Smaller employers sometimes struggle with the calculation of the national minimum wage (NMW).

Areas like differing rates, age issues, apprenticeship rules and the national living wage all add to the complexities of complying with payroll administration.

However, recent reports show that ‘household name’ employers can also get it wrong. The latest big name to announce problems with NMW was the John Lewis Partnership.  In its recently published annual report the chairman’s statement revealed that:

Since announcing our unaudited profit before tax on 9 March 2017, a further exceptional charge of £36m has been recorded for the year ended 28 January 2017. We have identified that some of our pay practices, though designed to help Partners, have technically not complied with the National Minimum Wage (NMW) Regulations.

The £36m exceptional charge principally relates to payments that are required to be made to recipient Partners and former Partners for the previous six years.

We are now required to make good those amounts.

The full report is available here.

The John Lewis Partnership famously treats its current and former workers as partners and operates a pay practice which levels out income to ensure staff receive the same monthly salary, regardless of how many hours they work each month.
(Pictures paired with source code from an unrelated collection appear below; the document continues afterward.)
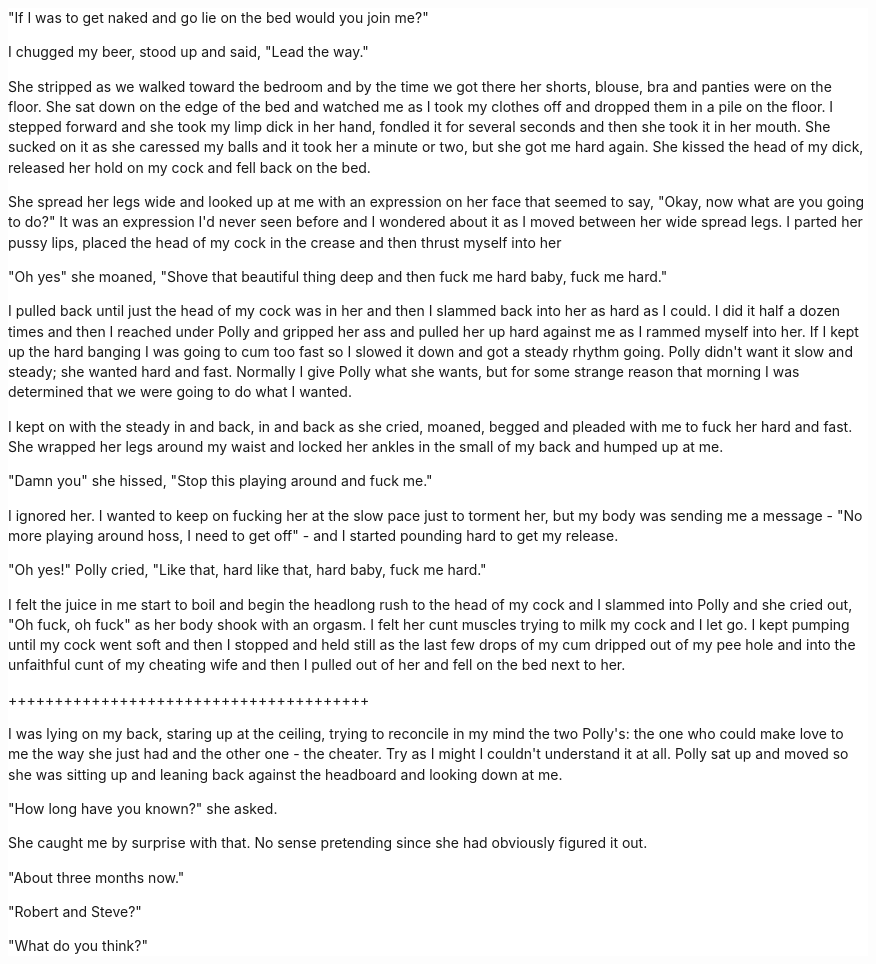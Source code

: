  "If I was to get naked and go lie on the bed would you join me?" 

 I chugged my beer, stood up and said, "Lead the way." 

 She stripped as we walked toward the bedroom and by the time we got there her shorts, blouse, bra and panties were on the floor. She sat down on the edge of the bed and watched me as I took my clothes off and dropped them in a pile on the floor. I stepped forward and she took my limp dick in her hand, fondled it for several seconds and then she took it in her mouth. She sucked on it as she caressed my balls and it took her a minute or two, but she got me hard again. She kissed the head of my dick, released her hold on my cock and fell back on the bed. 

 She spread her legs wide and looked up at me with an expression on her face that seemed to say, "Okay, now what are you going to do?" It was an expression I'd never seen before and I wondered about it as I moved between her wide spread legs. I parted her pussy lips, placed the head of my cock in the crease and then thrust myself into her 

 "Oh yes" she moaned, "Shove that beautiful thing deep and then fuck me hard baby, fuck me hard." 

 I pulled back until just the head of my cock was in her and then I slammed back into her as hard as I could. I did it half a dozen times and then I reached under Polly and gripped her ass and pulled her up hard against me as I rammed myself into her. If I kept up the hard banging I was going to cum too fast so I slowed it down and got a steady rhythm going. Polly didn't want it slow and steady; she wanted hard and fast. Normally I give Polly what she wants, but for some strange reason that morning I was determined that we were going to do what I wanted. 

 I kept on with the steady in and back, in and back as she cried, moaned, begged and pleaded with me to fuck her hard and fast. She wrapped her legs around my waist and locked her ankles in the small of my back and humped up at me. 

 "Damn you" she hissed, "Stop this playing around and fuck me." 

 I ignored her. I wanted to keep on fucking her at the slow pace just to torment her, but my body was sending me a message - "No more playing around hoss, I need to get off" - and I started pounding hard to get my release. 

 "Oh yes!" Polly cried, "Like that, hard like that, hard baby, fuck me hard." 

 I felt the juice in me start to boil and begin the headlong rush to the head of my cock and I slammed into Polly and she cried out, "Oh fuck, oh fuck" as her body shook with an orgasm. I felt her cunt muscles trying to milk my cock and I let go. I kept pumping until my cock went soft and then I stopped and held still as the last few drops of my cum dripped out of my pee hole and into the unfaithful cunt of my cheating wife and then I pulled out of her and fell on the bed next to her. 

 +++++++++++++++++++++++++++++++++++++++ 

 I was lying on my back, staring up at the ceiling, trying to reconcile in my mind the two Polly's: the one who could make love to me the way she just had and the other one - the cheater. Try as I might I couldn't understand it at all. Polly sat up and moved so she was sitting up and leaning back against the headboard and looking down at me. 

 "How long have you known?" she asked. 

 She caught me by surprise with that. No sense pretending since she had obviously figured it out. 

 "About three months now." 

 "Robert and Steve?" 

 "What do you think?" 
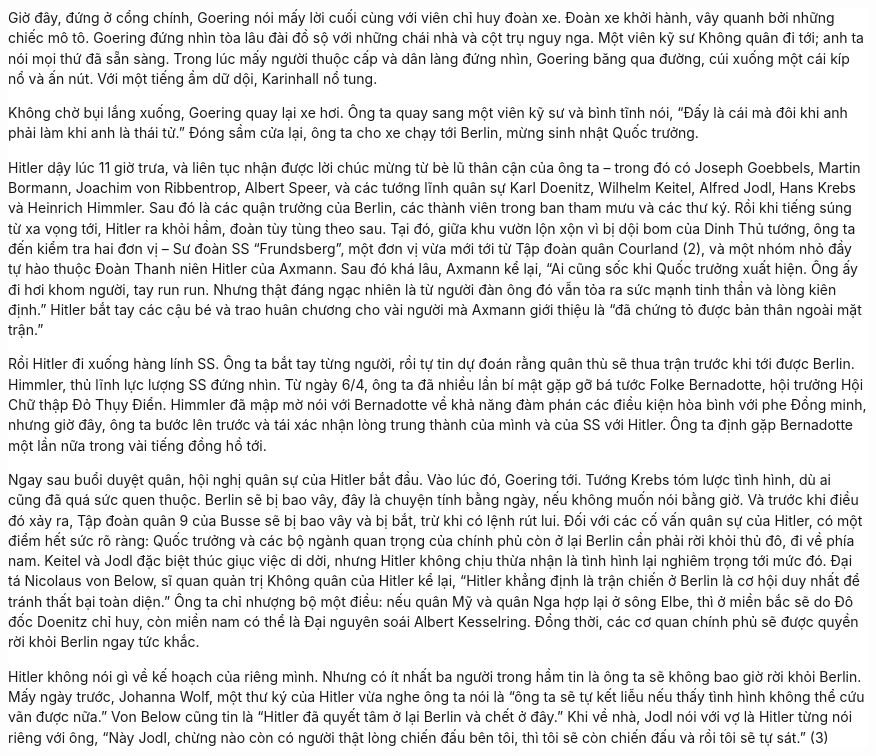 Giờ đây, đứng ở cổng chính, Goering nói mấy lời cuối cùng với viên chỉ huy đoàn xe. Đoàn xe khởi hành, vây quanh bởi những chiếc mô tô. Goering đứng nhìn tòa lâu đài đồ sộ với những chái nhà và cột trụ nguy nga. Một viên kỹ sư Không quân đi tới; anh ta nói mọi thứ đã sẵn sàng. Trong lúc mấy người thuộc cấp và dân làng đứng nhìn, Goering băng qua đường, cúi xuống một cái kíp nổ và ấn nút. Với một tiếng ầm dữ dội, Karinhall nổ tung.

Không chờ bụi lắng xuống, Goering quay lại xe hơi. Ông ta quay sang một viên kỹ sư và bình tĩnh nói, “Đấy là cái mà đôi khi anh phải làm khi anh là thái tử.” Đóng sầm cửa lại, ông ta cho xe chạy tới Berlin, mừng sinh nhật Quốc trưởng.

Hitler dậy lúc 11 giờ trưa, và liên tục nhận được lời chúc mừng từ bè lũ thân cận của ông ta – trong đó có Joseph Goebbels, Martin Bormann, Joachim von Ribbentrop, Albert Speer, và các tướng lĩnh quân sự Karl Doenitz, Wilhelm Keitel, Alfred Jodl, Hans Krebs và Heinrich Himmler. Sau đó là các quận trưởng của Berlin, các thành viên trong ban tham mưu và các thư ký. Rồi khi tiếng súng từ xa vọng tới, Hitler ra khỏi hầm, đoàn tùy tùng theo sau. Tại đó, giữa khu vườn lộn xộn vì bị dội bom của Dinh Thủ tướng, ông ta đến kiểm tra hai đơn vị – Sư đoàn SS “Frundsberg”, một đơn vị vừa mới tới từ Tập đoàn quân Courland \(2\), và một nhóm nhỏ đầy tự hào thuộc Đoàn Thanh niên Hitler của Axmann. Sau đó khá lâu, Axmann kể lại, “Ai cũng sốc khi Quốc trưởng xuất hiện. Ông ấy đi hơi khom người, tay run run. Nhưng thật đáng ngạc nhiên là từ người đàn ông đó vẫn tỏa ra sức mạnh tinh thần và lòng kiên định.” Hitler bắt tay các cậu bé và trao huân chương cho vài người mà Axmann giới thiệu là “đã chứng tỏ được bản thân ngoài mặt trận.”

Rồi Hitler đi xuống hàng lính SS. Ông ta bắt tay từng người, rồi tự tin dự đoán rằng quân thù sẽ thua trận trước khi tới được Berlin. Himmler, thủ lĩnh lực lượng SS đứng nhìn. Từ ngày 6/4, ông ta đã nhiều lần bí mật gặp gỡ bá tước Folke Bernadotte, hội trưởng Hội Chữ thập Đỏ Thụy Điển. Himmler đã mập mờ nói với Bernadotte về khả năng đàm phán các điều kiện hòa bình với phe Đồng minh, nhưng giờ đây, ông ta bước lên trước và tái xác nhận lòng trung thành của mình và của SS với Hitler. Ông ta định gặp Bernadotte một lần nữa trong vài tiếng đồng hồ tới.

Ngay sau buổi duyệt quân, hội nghị quân sự của Hitler bắt đầu. Vào lúc đó, Goering tới. Tướng Krebs tóm lược tình hình, dù ai cũng đã quá sức quen thuộc. Berlin sẽ bị bao vây, đây là chuyện tính bằng ngày, nếu không muốn nói bằng giờ. Và trước khi điều đó xảy ra, Tập đoàn quân 9 của Busse sẽ bị bao vây và bị bắt, trừ khi có lệnh rút lui. Đối với các cố vấn quân sự của Hitler, có một điểm hết sức rõ ràng: Quốc trưởng và các bộ ngành quan trọng của chính phủ còn ở lại Berlin cần phải rời khỏi thủ đô, đi về phía nam. Keitel và Jodl đặc biệt thúc giục việc di dời, nhưng Hitler không chịu thừa nhận là tình hình lại nghiêm trọng tới mức đó. Đại tá Nicolaus von Below, sĩ quan quản trị Không quân của Hitler kể lại, “Hitler khẳng định là trận chiến ở Berlin là cơ hội duy nhất để tránh thất bại toàn diện.” Ông ta chỉ nhượng bộ một điều: nếu quân Mỹ và quân Nga hợp lại ở sông Elbe, thì ở miền bắc sẽ do Đô đốc Doenitz chỉ huy, còn miền nam có thể là Đại nguyên soái Albert Kesselring. Đồng thời, các cơ quan chính phủ sẽ được quyền rời khỏi Berlin ngay tức khắc.

Hitler không nói gì về kế hoạch của riêng mình. Nhưng có ít nhất ba người trong hầm tin là ông ta sẽ không bao giờ rời khỏi Berlin. Mấy ngày trước, Johanna Wolf, một thư ký của Hitler vừa nghe ông ta nói là “ông ta sẽ tự kết liễu nếu thấy tình hình không thể cứu vãn được nữa.” Von Below cũng tin là “Hitler đã quyết tâm ở lại Berlin và chết ở đây.” Khi về nhà, Jodl nói với vợ là Hitler từng nói riêng với ông, “Này Jodl, chừng nào còn có người thật lòng chiến đấu bên tôi, thì tôi sẽ còn chiến đấu và rồi tôi sẽ tự sát.” \(3\)
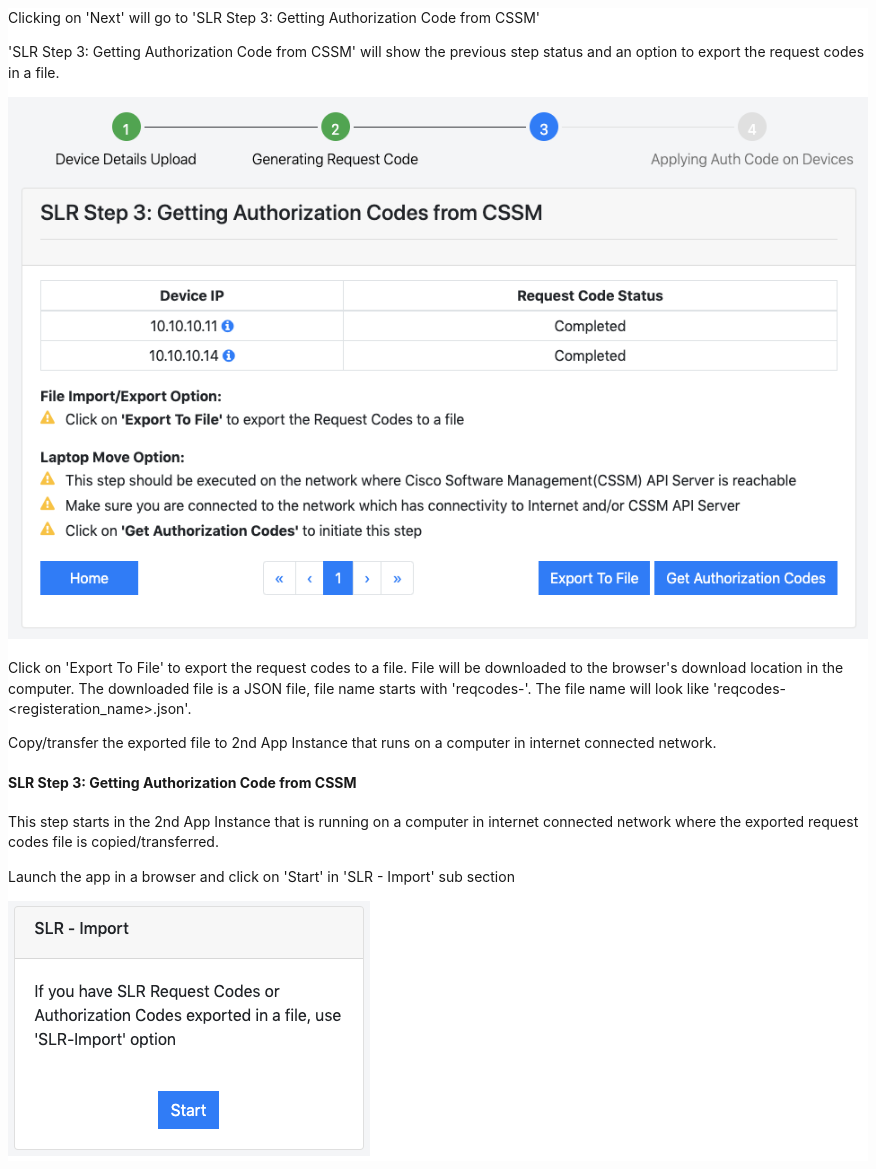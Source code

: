 Clicking on 'Next' will go to 'SLR Step 3: Getting Authorization Code from CSSM'

'SLR Step 3: Getting Authorization Code from CSSM' will show the previous step status and an option to export the request codes in a file.

![SLR Get Authorization Code](assets/images/slrgetauthkey.png)  

Click on 'Export To File' to export the request codes to a file. File will be downloaded to the browser's download location in the computer. The downloaded file is a JSON file, file name starts with 'reqcodes-'. The file name will look like 'reqcodes-<registeration_name>.json'.  

Copy/transfer the exported file to 2nd App Instance that runs on a computer in internet connected network.

#### SLR Step 3: Getting Authorization Code from CSSM

This step starts in the 2nd App Instance that is running on a computer in internet connected network where the exported request codes file is copied/transferred.  

Launch the app in a browser and click on 'Start' in 'SLR - Import' sub section  

![SLR Import](assets/images/slrimport.png)  
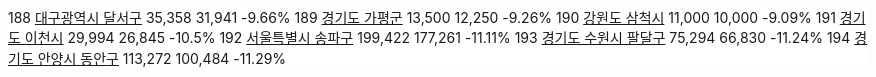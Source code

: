   <tr class="item">
    <td>188</td>
    <td><a href="/apt/대구광역시 달서구">대구광역시 달서구</a></td>
    <td>35,358</td>
    <td>31,941</td>
    <td>-9.66%</td>
  </tr>

  <tr class="item">
    <td>189</td>
    <td><a href="/apt/경기도 가평군">경기도 가평군</a></td>
    <td>13,500</td>
    <td>12,250</td>
    <td>-9.26%</td>
  </tr>

  <tr class="item">
    <td>190</td>
    <td><a href="/apt/강원도 삼척시">강원도 삼척시</a></td>
    <td>11,000</td>
    <td>10,000</td>
    <td>-9.09%</td>
  </tr>

  <tr class="item">
    <td>191</td>
    <td><a href="/apt/경기도 이천시">경기도 이천시</a></td>
    <td>29,994</td>
    <td>26,845</td>
    <td>-10.5%</td>
  </tr>

  <tr class="item">
    <td>192</td>
    <td><a href="/apt/서울특별시 송파구">서울특별시 송파구</a></td>
    <td>199,422</td>
    <td>177,261</td>
    <td>-11.11%</td>
  </tr>

  <tr class="item">
    <td>193</td>
    <td><a href="/apt/경기도 수원시 팔달구">경기도 수원시 팔달구</a></td>
    <td>75,294</td>
    <td>66,830</td>
    <td>-11.24%</td>
  </tr>

  <tr class="item">
    <td>194</td>
    <td><a href="/apt/경기도 안양시 동안구">경기도 안양시 동안구</a></td>
    <td>113,272</td>
    <td>100,484</td>
    <td>-11.29%</td>
  </tr>
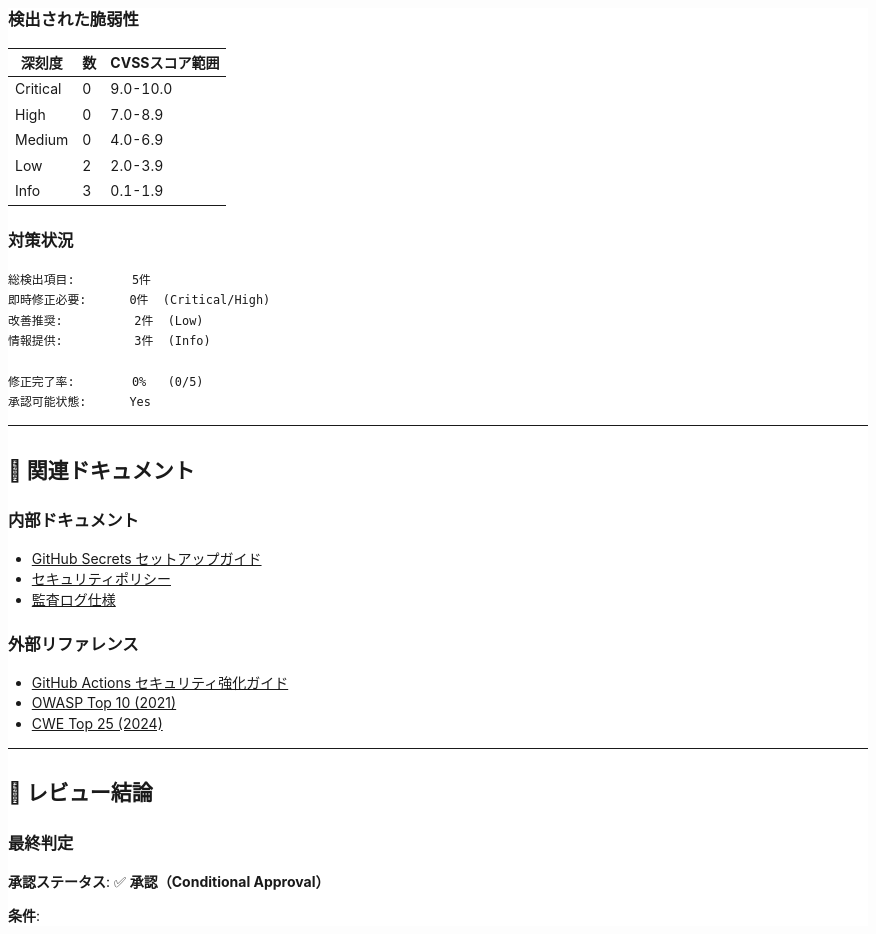 ### 検出された脆弱性

| 深刻度   | 数  | CVSSスコア範囲 |
| -------- | --- | -------------- |
| Critical | 0   | 9.0-10.0       |
| High     | 0   | 7.0-8.9        |
| Medium   | 0   | 4.0-6.9        |
| Low      | 2   | 2.0-3.9        |
| Info     | 3   | 0.1-1.9        |

### 対策状況

```
総検出項目:        5件
即時修正必要:      0件  (Critical/High)
改善推奨:          2件  (Low)
情報提供:          3件  (Info)

修正完了率:        0%   (0/5)
承認可能状態:      Yes
```

---

## 🔗 関連ドキュメント

### 内部ドキュメント

- [GitHub Secrets セットアップガイド](../../setup/GITHUB_SECRETS_SETUP.md)
- [セキュリティポリシー](../../security/SECURITY_POLICY.md)
- [監査ログ仕様](../../development/AUDIT_LOGGING_SPEC.md)

### 外部リファレンス

- [GitHub Actions セキュリティ強化ガイド](https://docs.github.com/en/actions/security-guides/security-hardening-for-github-actions)
- [OWASP Top 10 (2021)](https://owasp.org/Top10/)
- [CWE Top 25 (2024)](https://cwe.mitre.org/top25/)

---

## 📝 レビュー結論

### 最終判定

**承認ステータス**: ✅ **承認（Conditional Approval）**

**条件**:

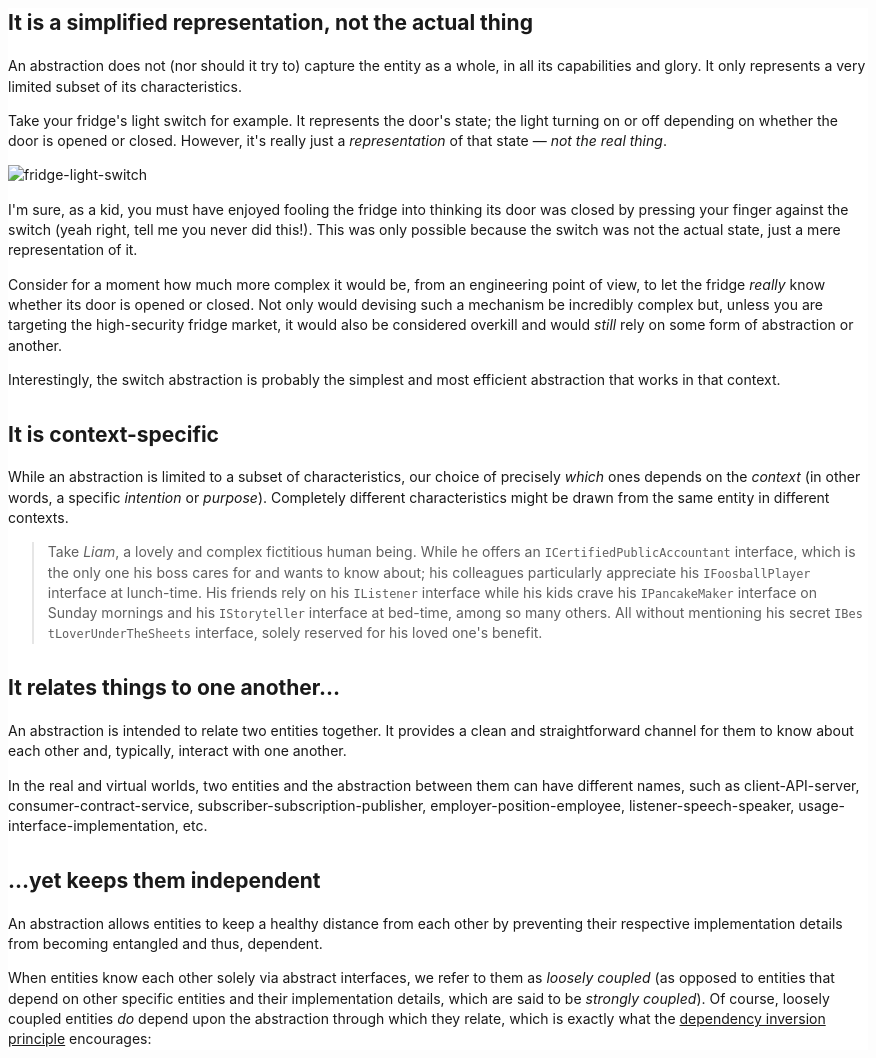 ## It is a simplified representation, not the actual thing

An abstraction does not (nor should it try to) capture the entity as a whole, in all its capabilities and glory. It only represents a very limited subset of its characteristics.

Take your fridge's light switch for example. It represents the door's state; the light turning on or off depending on whether the door is opened or closed. However, it's really just a *representation* of that state — *not the real thing*.

![fridge-light-switch](/Users/mathieu/Dev/Silphid/silphid.jekyll/assets/images/diagrams/abstraction-fridge-light-switch.jpg)

I'm sure, as a kid, you must have enjoyed fooling the fridge into thinking its door was closed by pressing your finger against the switch (yeah right, tell me you never did this!). This was only possible because the switch was not the actual state, just a mere representation of it.

Consider for a moment how much more complex it would be, from an engineering point of view, to let the fridge *really* know whether its door is opened or closed. Not only would devising such a mechanism be incredibly complex but, unless you are targeting the high-security fridge market, it would also be considered overkill and would *still* rely on some form of abstraction or another.

Interestingly, the switch abstraction is probably the simplest and most efficient abstraction that works in that context.

## It is context-specific

While an abstraction is limited to a subset of characteristics, our choice of precisely *which* ones depends on the *context* (in other words, a specific *intention* or *purpose*). Completely different characteristics might be drawn from the same entity in different contexts.

> Take *Liam*, a lovely and complex fictitious human being. While he offers an `ICertifiedPublicAccountant` interface, which is the only one his boss cares for and wants to know about; his colleagues particularly appreciate his `IFoosballPlayer` interface at lunch-time. His friends rely on his `IListener` interface while his kids crave his `IPancakeMaker` interface on Sunday mornings and his `IStoryteller` interface at bed-time, among so many others. All without mentioning his secret `IBestLoverUnderTheSheets` interface, solely reserved for his loved one's benefit.

## It relates things to one another…

An abstraction is intended to relate two entities together. It provides a clean and straightforward channel for them to know about each other and, typically, interact with one another.

In the real and virtual worlds, two entities and the abstraction between them can have different names, such as client-API-server, consumer-contract-service, subscriber-subscription-publisher, employer-position-employee, listener-speech-speaker, usage-interface-implementation, etc.

## …yet keeps them independent

An abstraction allows entities to keep a healthy distance from each other by preventing their respective implementation details from becoming entangled and thus, dependent.

When entities know each other solely via abstract interfaces, we refer to them as *loosely coupled* (as opposed to entities that depend on other specific entities and their implementation details, which are said to be *strongly coupled*). Of course, loosely coupled entities *do* depend upon the abstraction through which they relate, which is exactly what the [dependency inversion principle](https://en.wikipedia.org/wiki/Dependency_inversion_principle) encourages:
So this policy, designed to help workers, fell foul of the NMW laws because of timing issues.

Other large companies that have recently hit the NMW headlines in 2017:

In March 2017, Tesco contacted many employees to inform them of underpayments made which were discovered during a review of the wages system. The error was reported to be around £10m in total and was blamed on a technical error relating to staff contributing part of their salary to pensions, childcare and cycle to work schemes.

Argos has been fined after an HMRC investigation revealed that underpayments had been made of around £2.4m. These related to time spent by the workers in briefings and security searches before or after their normal shifts.

Debenhams were also named and shamed by HMRC after an investigation found that due to technical errors underpayments were made to nearly 12,000 of its workers.

Tip of the iceberg

Unfortunately these high profile companies only represent a fraction of the employers who get the calculations wrong.

In February 2017 the government published a ‘name and shame’ list of more than 350 employers who had not paid the national minimum or living wage.

The Department for Business, Energy and Industrial Strategy named 359 businesses which underpaid 15,513 workers a total of £994,685, with employers in the hairdressing, hospitality and retail sectors the most prolific offenders.

As well as recovering arrears for some of the UK’s lowest paid workers, HMRC issued penalties worth around £800,000.

The full list includes a mix of large/small companies and shows that size is not a barrier to falling foul of the NMW regulations.